Sebelumnya diberitakan, KPAI mengunjungi siswa yang diduga korban penganiayaan dari Supriyani, guru honorer Sekolah Dasar Negeri (SDN) 4 Baito, Kabupaten Konawe Selatan (Konsel), Provinsi Sulawesi Tenggara (Sultra) beberpa waktu lalu.
Komisioner KPAI Ai Maryati Solehah mengatakan bahwa dalam perkara tersebut yang menjadi korban adalah anak kelas 1 SD berinisial D (8), yang beralamat di Desa Mekar Jaya, Kecamatan Baito, Kabupaten Konsel.
“Kunjungan kerja ini bertujuan untuk melihat sejauh mana kondisi anak dalam hal ini sebagai korban, terkait dengan kondisi psikologis sebagai dampak dari kasus yang sedang dialami,” kata Ai Maryati.
Dia menyebutkan bahwa dalam kunjungan itu juga dilakukan untuk mengawal pemenuhan hak anak. Sebab, meskipun proses hukum saat ini terus bergulir, namun hak-hak anak juga harus tetap menjadi prioritas.

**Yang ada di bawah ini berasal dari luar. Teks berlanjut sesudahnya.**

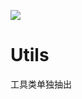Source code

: [![](https://jitpack.io/v/xujichang/Utils.svg)](https://jitpack.io/#xujichang/Utils)

# Utils
工具类单独抽出
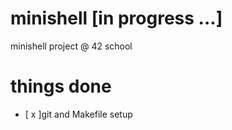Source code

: # minishell [in progress ...]
minishell project @ 42 school

# things done
- [ x ]git and Makefile setup
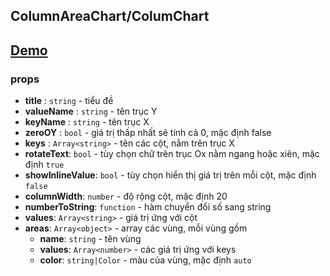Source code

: ## ColumnAreaChart/ColumChart

## [Demo](https://absol.cf/libs/absol-vchart/demo/columnareachart.html)

### props

* **title** : `string` - tiểu đề
* **valueName** : `string` - tên trục Y
* **keyName** : `string` - tên trục X
* **zeroOY** : `bool` - giá trị thấp nhất sẽ tính cả 0, mặc định false
* **keys** : `Array<string>` - tên các cột, nằm trên trục X
* **rotateText**: `bool` - tùy chọn chữ trên trục Ox nằm ngang hoặc xiên, mặc định `true`
* **showInlineValue**: `bool` - tùy chọn hiển thị giá trị trên mỗi cột, mặc định `false`
* **columnWidth**: `number` - độ rộng cột, mặc định 20
* **numberToString**: `function` - hàm chuyển đổi số sang string
* **values**: `Array<string>` - giá trị ứng với cột
* **areas**:  `Array<object>` - array các vùng, mỗi vùng gồm
  * **name**: `string` - tên vùng
  * **values**: `Array<number>` - các giá trị ứng với keys  
  * **color**: `string|Color` - màu của vùng, mặc định `auto` 
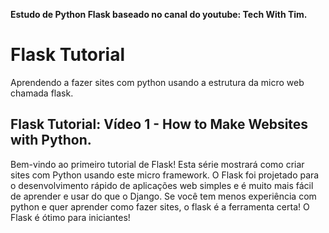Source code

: **Estudo de Python Flask baseado no canal do youtube: Tech With Tim.**

# Flask Tutorial

Aprendendo a fazer sites com python usando a estrutura da micro web chamada flask.

## Flask Tutorial: Vídeo 1 - How to Make Websites with Python.

Bem-vindo ao primeiro tutorial de Flask! Esta série mostrará como criar sites com Python usando este micro framework. O Flask foi projetado para o desenvolvimento rápido de aplicações web simples e é muito mais fácil de aprender e usar do que o Django. Se você tem menos experiência com python e quer aprender como fazer sites, o flask é a ferramenta certa! O Flask é ótimo para iniciantes!
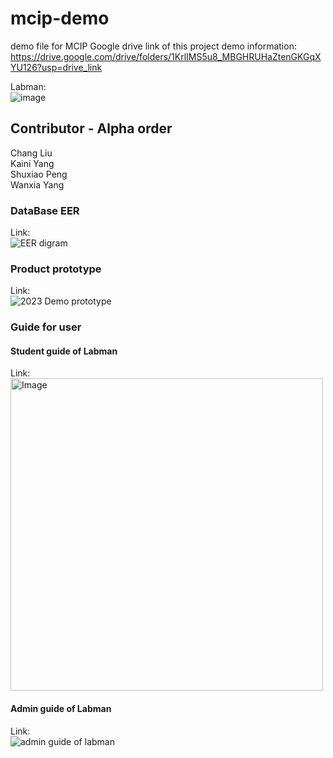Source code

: # mcip-demo
demo file for MCIP 
Google drive link of this project demo information:   
https://drive.google.com/drive/folders/1KrlIMS5u8_MBGHRUHaZtenGKGqXYU126?usp=drive_link

Labman:    
![image](https://github.com/DonaldPeng-ShuxiaoPeng/mcip-demo/assets/106217385/348a33bb-be82-4b7c-9950-b89c6cd30371)

## Contributor - Alpha order
Chang Liu  
Kaini Yang  
Shuxiao Peng  
Wanxia Yang  


### DataBase EER 
Link:  
![EER digram](https://github.com/DonaldPeng-ShuxiaoPeng/mcip-demo/assets/106217385/77ba8b27-135a-4033-a3df-3bb4a5a96bb2)

### Product prototype
Link:   
![2023 Demo prototype](https://github.com/DonaldPeng-ShuxiaoPeng/mcip-demo/assets/106217385/da85a3c9-ab50-48e9-9354-2eb57eeab243)

### Guide for user
#### Student guide of Labman 
Link:  
<img src="https://github.com/DonaldPeng-ShuxiaoPeng/mcip-demo/assets/106217385/1e14cf5e-8db8-4fe0-97b2-e314329ef873" alt="Image" width="500" height="500">

#### Admin guide of Labman 
Link:  
![admin guide of labman](https://github.com/DonaldPeng-ShuxiaoPeng/mcip-demo/assets/106217385/c38b6923-e4f1-4e89-91cc-be7d7b481226)
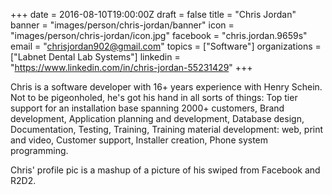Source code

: +++
date = 2016-08-10T19:00:00Z
draft = false
title = "Chris Jordan"
banner = "images/person/chris-jordan/banner"
icon = "images/person/chris-jordan/icon.jpg"
facebook = "chris.jordan.9659s"
email = "chrisjordan902@gmail.com"
topics = ["Software"]
organizations = ["Labnet Dental Lab Systems"]
linkedin = "https://www.linkedin.com/in/chris-jordan-55231429"
+++

Chris is a software developer with 16+ years experience with Henry Schein.  Not to be pigeonholed, he's got his hand in all sorts of things: Top tier support for an installation base spanning 2000+ customers, Brand development, Application planning and development, Database design, Documentation, Testing, Training, Training material development: web, print and video, Customer support, Installer creation, Phone system programming.

Chris' profile pic is a mashup of a picture of his swiped from Facebook and R2D2.
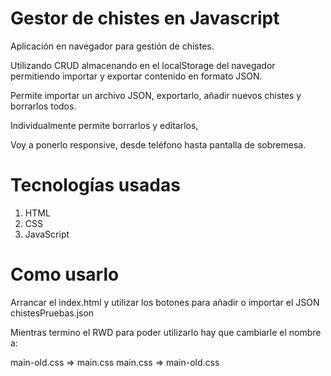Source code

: # Gestor de chistes en Javascript

Aplicación en navegador para gestión de chistes.

Utilizando CRUD almacenando en el localStorage del navegador permitiendo importar y exportar contenido en formato JSON.

Permite importar un archivo JSON, exportarlo, añadir nuevos chistes y borrarlos todos.

Individualmente permite borrarlos y editarlos,

Voy a ponerlo responsive, desde teléfono hasta pantalla de sobremesa.

# Tecnologías usadas

1. HTML
2. CSS
3. JavaScript

# Como usarlo

Arrancar el index.html y utilizar los botones para añadir o importar el JSON chistesPruebas.json

Mientras termino el RWD para poder utilizarlo hay que cambiarle el nombre a:

main-old.css => main.css
main.css => main-old.css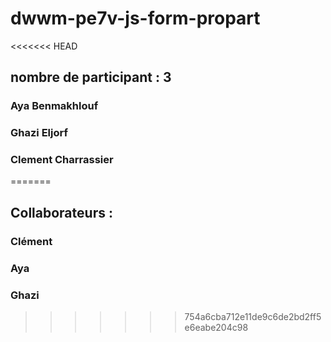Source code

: # dwwm-pe7v-js-form-propart

<<<<<<< HEAD
##  nombre de participant : 3

### Aya Benmakhlouf
### Ghazi Eljorf
### Clement Charrassier
=======
## Collaborateurs :

### Clément
### Aya
### Ghazi
>>>>>>> 754a6cba712e11de9c6de2bd2ff5e6eabe204c98
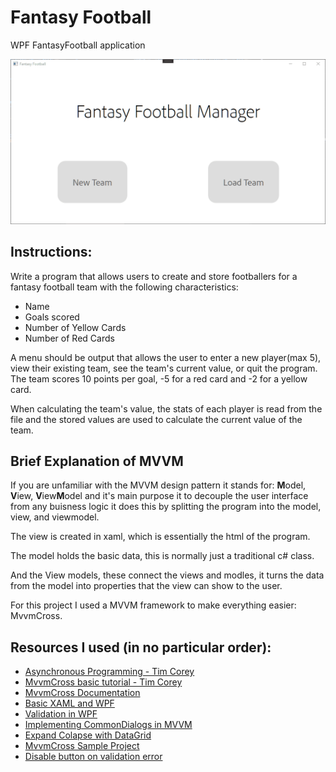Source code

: # Fantasy Football
WPF FantasyFootball application

![](Screenshots/FantasyFootball.gif)

## Instructions:
Write a program that allows users to create and store footballers 
for a fantasy football team with the following characteristics:
- Name
- Goals scored
- Number of Yellow Cards
- Number of Red Cards
      
A menu should be output that allows the user to enter a new player(max 5),
view their existing team, see the team's current value, or quit the program.
The team scores 10 points per goal, -5 for a red card and -2 for a yellow card.

When calculating the team's value, the stats of each player is read from
the file and the stored values are used to calculate the current value of the team.

## Brief Explanation of MVVM
If you are unfamiliar with the MVVM design pattern it stands for: **M**odel, **V**iew,
**V**iew**M**odel and it's main purpose it to decouple the user interface from any buisness logic
it does this by splitting the program into the model, view, and viewmodel. 

The view is created in xaml, which is essentially the html of the program.

The model holds the basic data, this is normally just a traditional c# class.

And the View models, these connect the views and modles, it turns the data from the model into properties that the view can show to the user.

For this project I used a MVVM framework to make everything easier: MvvmCross.

## Resources I used (in no particular order):
- [Asynchronous Programming - Tim Corey](https://www.youtube.com/watch?v=2moh18sh5p4)
- [MvvmCross basic tutorial - Tim Corey](https://www.youtube.com/watch?v=8E000zu8UhQ)
- [MvvmCross Documentation](https://www.mvvmcross.com/documentation/)
- [Basic XAML and WPF](https://wpf-tutorial.com/)
- [Validation in WPF](https://www.codeproject.com/Articles/15239/Validation-in-Windows-Presentation-Foundation)
- [Implementing CommonDialogs in MVVM](https://stackoverflow.com/a/64861760/14106896)
- [Expand Colapse with DataGrid](https://stackoverflow.com/questions/3829137/i-need-the-expand-collapse-for-rowdetailstemplate)
- [MvvmCross Sample Project](https://github.com/MvvmCross/MvvmCross-Samples/tree/master/StarWarsSample)
- [Disable button on validation error](https://stackoverflow.com/a/32810399/14106896)
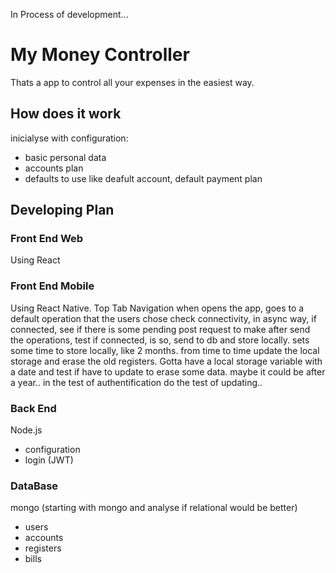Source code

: 
In Process of development...

# My Money Controller
Thats a app to control all your expenses in the easiest way.

## How does it work
inicialyse with configuration:
+ basic personal data
+ accounts plan
+ defaults to use like deafult account, default payment plan
## Developing Plan
### Front End Web
Using React
### Front End Mobile
Using React Native.
Top Tab Navigation
when opens the app, goes to a default operation that the users chose
check connectivity,
  in async way, if connected, see if there is some pending post request to make
after send the operations, test if connected, is so, send to db and store locally.
sets some time to store locally, like 2 months.
from time to time update the local storage and erase the old registers.
Gotta have a local storage variable with a date and test if have to update to erase some data. maybe it could be after a year..
in the test of authentification do the test of updating..

### Back End
Node.js
+ configuration
+ login (JWT)
### DataBase
mongo (starting with mongo and analyse if relational would be better)
+ users
+ accounts
+ registers
+ bills

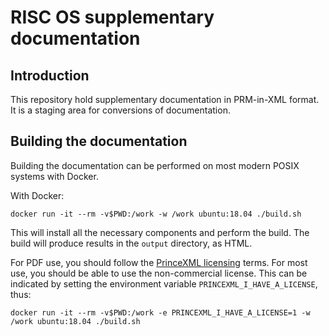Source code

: # RISC OS supplementary documentation

## Introduction

This repository hold supplementary documentation in PRM-in-XML format.
It is a staging area for conversions of documentation.

## Building the documentation

Building the documentation can be performed on most modern POSIX systems with Docker.

With Docker:

    docker run -it --rm -v$PWD:/work -w /work ubuntu:18.04 ./build.sh

This will install all the necessary components and perform the build.
The build will produce results in the `output` directory, as HTML.

For PDF use, you should follow the [PrinceXML licensing](https://www.princexml.com/purchase/license_faq/) terms. For most use, you should be able to use the non-commercial license.
This can be indicated by setting the environment variable `PRINCEXML_I_HAVE_A_LICENSE`, thus:

    docker run -it --rm -v$PWD:/work -e PRINCEXML_I_HAVE_A_LICENSE=1 -w /work ubuntu:18.04 ./build.sh

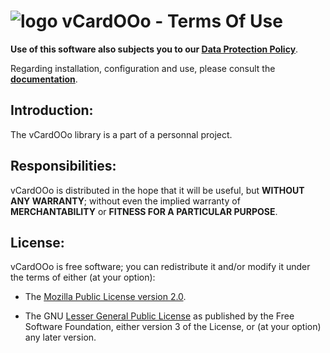 # ![logo][1] vCardOOo - Terms Of Use

**Use of this software also subjects you to our [Data Protection Policy][2]**.

Regarding installation, configuration and use,
please consult the **[documentation][3]**.

## Introduction:

The vCardOOo library is a part of a personnal project.

## Responsibilities:

vCardOOo is distributed in the hope that it will be useful,
but **WITHOUT ANY WARRANTY**; without even the implied warranty of
**MERCHANTABILITY** or **FITNESS FOR A PARTICULAR PURPOSE**.

## License:

vCardOOo is free software; you can redistribute it and/or
modify it under the terms of either (at your option):

- The [Mozilla Public License version 2.0][4].

- The GNU [Lesser General Public License][5] as published by the Free Software
Foundation, either version 3 of the License, or (at your option) any later version.

[1]: <https://prrvchr.github.io/vCardOOo/img/vCardOOo.png>
[2]: <https://prrvchr.github.io/vCardOOo/source/vCardOOo/registration/PrivacyPolicy_en>
[3]: <https://prrvchr.github.io/vCardOOo/>
[4]: <http://mozilla.org/MPL/2.0/>
[5]: <http://www.gnu.org/licenses/lgpl-3.0.html>
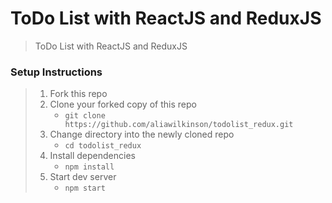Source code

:# ToDo List with ReactJS and ReduxJS

> ToDo List with ReactJS and ReduxJS

### Setup Instructions

> 1. Fork this repo
> 1. Clone your forked copy of this repo
>    - `git clone https://github.com/aliawilkinson/todolist_redux.git`
> 1. Change directory into the newly cloned repo
>    - `cd todolist_redux`
> 1. Install dependencies 
>    - `npm install`
> 1. Start dev server
>    - `npm start`
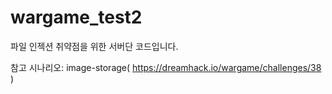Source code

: # wargame_test2

파일 인젝션 취약점을 위한 서버단 코드입니다.



참고 시나리오: image-storage( https://dreamhack.io/wargame/challenges/38 )
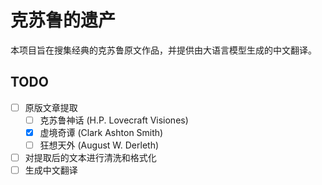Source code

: # 克苏鲁的遗产

本项目旨在搜集经典的克苏鲁原文作品，并提供由大语言模型生成的中文翻译。

## TODO

- [ ] 原版文章提取
  - [ ] 克苏鲁神话 (H.P. Lovecraft Visiones)
  - [x] 虚境奇谭 (Clark Ashton Smith)
  - [ ] 狂想天外 (August W. Derleth)
- [ ] 对提取后的文本进行清洗和格式化
- [ ] 生成中文翻译
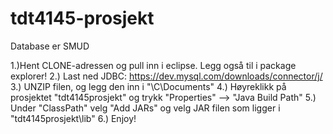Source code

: # tdt4145-prosjekt
Database er SMUD


1.)Hent CLONE-adressen og pull inn i eclipse. Legg også til i package explorer!
2.) Last ned JDBC: https://dev.mysql.com/downloads/connector/j/
3.) UNZIP filen, og legg den inn i "\C\Documents"
4.) Høyreklikk på prosjektet "tdt4145prosjekt" og trykk "Properties" --> "Java Build Path"
5.) Under "ClassPath" velg "Add JARs" og velg JAR filen som ligger i "tdt4145prosjekt\lib"
6.) Enjoy!
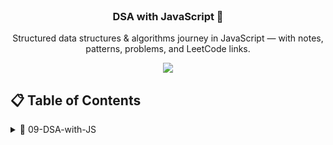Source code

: <div align="center">
  <br />
  
  <h3 align="center">DSA with JavaScript 🚀</h3>
  <div align="center">
    Structured data structures & algorithms journey in JavaScript — with notes, patterns, problems, and LeetCode links.
  </div>
</div>

<p align="center">
  <a href="https://developer-ronnie.hashnode.dev" target="_blank">
    <img src="https://img.shields.io/badge/Read%20My%20Blog-Hashnode-blueviolet?style=for-the-badge&logo=hashnode&logoColor=white" />
  </a>
</p>

## 📋 <a name="table">Table of Contents</a>


<details>
  <summary>📁 09-DSA-with-JS</summary>

- 📂 **01-Intro-to-DSA**  
  - 📄 [Introduction to DSA](./09-DSA-with-JS/01-Intro-to-DSA/01-Intro.md)  
  - 📄 [Time Complexity](./09-DSA-with-JS/01-Intro-to-DSA/02-BigO.md)

- 📂 **02-Arrays**  
  - 📄 questions.md  
  - 📄 sliding-window.md  

- 📂 **03-Linked-List**  
  - 📄 reverse-list.md  
  - 📄 cycle-detect.md  

- 📂 **04-Stacks-&-Queues**  
  - 📄 stack-vs-queue.md  
  - 📄 problems.md  

</details>
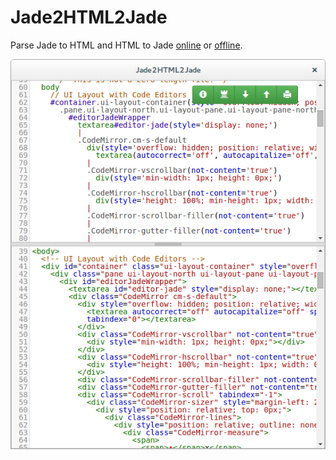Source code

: # Jade2HTML2Jade
Parse Jade to HTML and HTML to Jade [online](http://jumplink.github.io/jade2html2jade/) or [offline](https://github.com/JumpLink/jade2html2jade/releases).

![jade2html2jade.png](jade2html2jade.png)
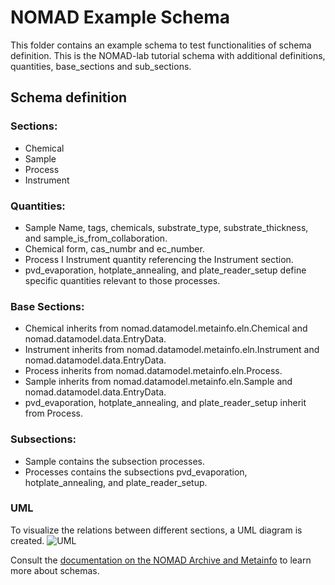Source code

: # NOMAD Example Schema
This folder contains an example schema to test functionalities of schema definition. This is the NOMAD-lab tutorial schema with additional definitions, quantities, base_sections and sub_sections.  

## Schema definition
### Sections:
- Chemical
- Sample
- Process
- Instrument


### Quantities:
- Sample
    Name, tags, chemicals, substrate_type, substrate_thickness, and sample_is_from_collaboration.
- Chemical 
    form, cas_numbr and ec_number.
- Process I
    Instrument quantity referencing the Instrument section.
- pvd_evaporation, hotplate_annealing, and plate_reader_setup define specific quantities relevant to those processes.


### Base Sections:
- Chemical inherits from nomad.datamodel.metainfo.eln.Chemical and nomad.datamodel.data.EntryData.
- Instrument inherits from nomad.datamodel.metainfo.eln.Instrument and nomad.datamodel.data.EntryData.
- Process inherits from nomad.datamodel.metainfo.eln.Process.
- Sample inherits from nomad.datamodel.metainfo.eln.Sample and nomad.datamodel.data.EntryData.
- pvd_evaporation, hotplate_annealing, and plate_reader_setup inherit from Process.



### Subsections:
- Sample contains the subsection processes.
- Processes contains the subsections pvd_evaporation, hotplate_annealing, and plate_reader_setup.


### UML
To visualize the relations between different sections, a UML diagram is created. 
![UML](https://github.com/LarsvdBrandt/NomadRobotLab/assets/57895338/665a6f1a-61d3-4fc2-adc4-6a3fb6abf078)



Consult the [documentation on the NOMAD Archive and Metainfo](https://nomad-lab.eu/prod/v1/docs/archive.html) to learn more about schemas.
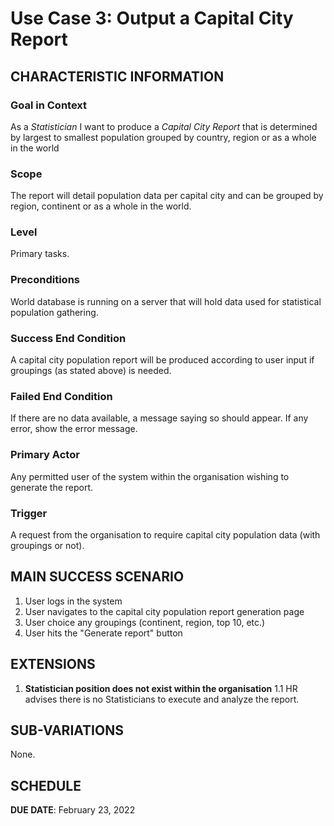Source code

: # Use Case 3: Output a Capital City Report

## CHARACTERISTIC INFORMATION

### Goal in Context

As a _Statistician_ I want to produce a *Capital City Report* that is determined by largest to smallest population grouped by country, region or as a whole in the world

### Scope

The report will detail population data per capital city and can be grouped by region, continent or as a whole in the world.

### Level

Primary tasks.

### Preconditions

World database is running on a server that will hold data used for statistical population gathering.

### Success End Condition

A capital city population report will be produced according to user input if groupings (as stated above) is needed.

### Failed End Condition

If there are no data available, a message saying so should appear. If any error, show the error message.

### Primary Actor

Any permitted user of the system within the organisation wishing to generate the report.

### Trigger

A request from the organisation to require capital city population data (with groupings or not).

## MAIN SUCCESS SCENARIO

1. User logs in the system
2. User navigates to the capital city population report generation page
3. User choice any groupings (continent, region, top 10, etc.)
4. User hits the "Generate report" button

## EXTENSIONS

1. **Statistician position does not exist within the organisation**
   1.1 HR advises there is no Statisticians to execute and analyze the report.

## SUB-VARIATIONS

None.

## SCHEDULE

**DUE DATE**: February 23, 2022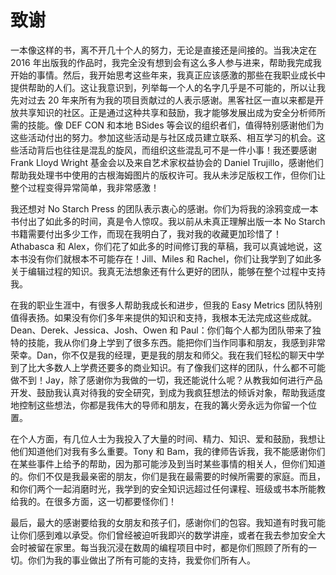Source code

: # 致谢

一本像这样的书，离不开几十个人的努力，无论是直接还是间接的。当我决定在 2016 年出版我的作品时，我完全没有想到会有这么多人参与进来，帮助我完成我开始的事情。然后，我开始思考这些年来，我真正应该感激的那些在我职业成长中提供帮助的人们。这让我意识到，列举每一个人的名字几乎是不可能的，所以让我先对过去 20 年来所有为我的项目贡献过的人表示感谢。黑客社区一直以来都是开放共享知识的社区。正是通过这种共享和鼓励，我才能够发展出成为安全分析师所需的技能。像 DEF CON 和本地 BSides 等会议的组织者们，值得特别感谢他们为这些活动付出的努力。参加这些活动是与社区成员建立联系、相互学习的机会。这些活动背后也往往是混乱的旋风，而组织这些混乱可不是一件小事！我还要感谢 Frank Lloyd Wright 基金会以及来自艺术家权益协会的 Daniel Trujillo，感谢他们帮助我处理书中使用的古根海姆图片的版权许可。我从未涉足版权工作，但你们让整个过程变得异常简单，我非常感激！

我还想对 No Starch Press 的团队表示衷心的感谢。你们为将我的涂鸦变成一本书付出了如此多的时间，真是令人惊叹。我以前从未真正理解出版一本 No Starch 书籍需要付出多少工作，而现在我明白了，我对我的收藏更加珍惜了！Athabasca 和 Alex，你们花了如此多的时间修订我的草稿，我可以真诚地说，这本书没有你们就根本不可能存在！Jill、Miles 和 Rachel，你们让我学到了如此多关于编辑过程的知识。我真无法想象还有什么更好的团队，能够在整个过程中支持我。

在我的职业生涯中，有很多人帮助我成长和进步，但我的 Easy Metrics 团队特别值得表扬。如果没有你们多年来提供的知识和支持，我根本无法完成这些成就。Dean、Derek、Jessica、Josh、Owen 和 Paul：你们每个人都为团队带来了独特的技能，我从你们身上学到了很多东西。能把你们当作同事和朋友，我感到非常荣幸。Dan，你不仅是我的经理，更是我的朋友和师父。我在我们轻松的聊天中学到了比大多数人上学费还要多的商业知识。有了像我们这样的团队，什么都不可能做不到！Jay，除了感谢你为我做的一切，我还能说什么呢？从教我如何进行产品开发、鼓励我认真对待我的安全研究，到成为我疯狂想法的倾诉对象，帮助我适度地控制这些想法，你都是我伟大的导师和朋友，在我的篝火旁永远为你留一个位置。

在个人方面，有几位人士为我投入了大量的时间、精力、知识、爱和鼓励，我想让他们知道他们对我有多么重要。Tony 和 Bam，我的律师告诉我，我不能感谢你们在某些事件上给予的帮助，因为那可能涉及到当时某些事情的相关人，但你们知道的。你们不仅是我最亲密的朋友，你们是我在最需要的时候所需要的家庭。而且，和你们两个一起消磨时光，我学到的安全知识远超过任何课程、班级或书本所能教给我的。在很多方面，这一切都要怪你们！

最后，最大的感谢要给我的女朋友和孩子们，感谢你们的包容。我知道有时我可能让你们感到难以承受。你们曾经被迫听我即兴的数学讲座，或者在我去参加安全大会时被留在家里。每当我沉浸在数周的编程项目中时，都是你们照顾了所有的一切。你们为我的事业做出了所有可能的支持，我爱你们所有人。
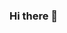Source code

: ### Hi there 👋

<!--
**milenaadao/milenaadao** is a ✨ _special_ ✨ repository because its `README.md` (this file) appears on your GitHub profile.

Here are some ideas to get you started:
hhhhhhhhh iiiiii


teste
- 🔭 I’m currently working on ...
- 🌱 I’m currently learning ...
- 👯 I’m looking to collaborate on ...
- 🤔 I’m looking for help with ...
- 💬 Ask me about ...
- 📫 How to reach me: ...
- 😄 Pronouns: ...
- ⚡ Fun fact: ...
-->

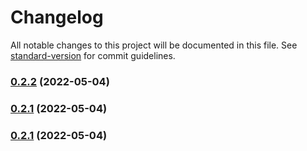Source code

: # Changelog

All notable changes to this project will be documented in this file. See [standard-version](https://github.com/conventional-changelog/standard-version) for commit guidelines.

### [0.2.2](http://bitbucket.org/autonomouslogic/jackson-object-stream/branches/compare/0.2.2..0.2.1) (2022-05-04)

### [0.2.1](http://bitbucket.org/autonomouslogic/jackson-object-stream/branches/compare/0.2.1..0.2.0) (2022-05-04)

### [0.2.1](https://bitbucket.org/autonomouslogic/jackson-object-stream/branches/compare/0.2.1..0.2.0) (2022-05-04)
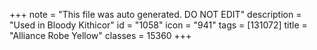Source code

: +++
note = "This file was auto generated. DO NOT EDIT"
description = "Used in Bloody Kithicor"
id = "1058"
icon = "941"
tags = [131072]
title = "Alliance Robe Yellow"
classes = 15360
+++
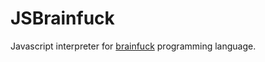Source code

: JSBrainfuck
===========

Javascript interpreter for [brainfuck](http://git-scm.com/book/pl/Pierwsze-kroki-Wprowadzenie-do-kontroli-wersji) programming language.
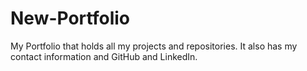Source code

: # New-Portfolio
My Portfolio that holds all my projects and repositories. It also has my contact information and GitHub and LinkedIn.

“Hal tersebut sebagai upaya menyikapi keadaan, serta memperkuat sistem perlindungan anak,” ujarnya.
Maryati mengungkapkan bahwa dalam kasus guru honorer Supriyani itu, KPAI langsung merespon dengan melakukan profiling terhadap anak yang menjadi korban dalam perkara tersebut.
“Kami ingin mengetahui kronologis yang sebenarnya, dari versi kedua orang tua anak. Serta, memastikan penanganan perkara utama terkait hak-hak terhadap anak, hak pendidikan dan hak bersosialisasi (bermain),” sebut Maryati.
Ia juga berpesan agar dalam perkara tersebut tetap dikawal agar tidak ada diskriminasi terhadap korban.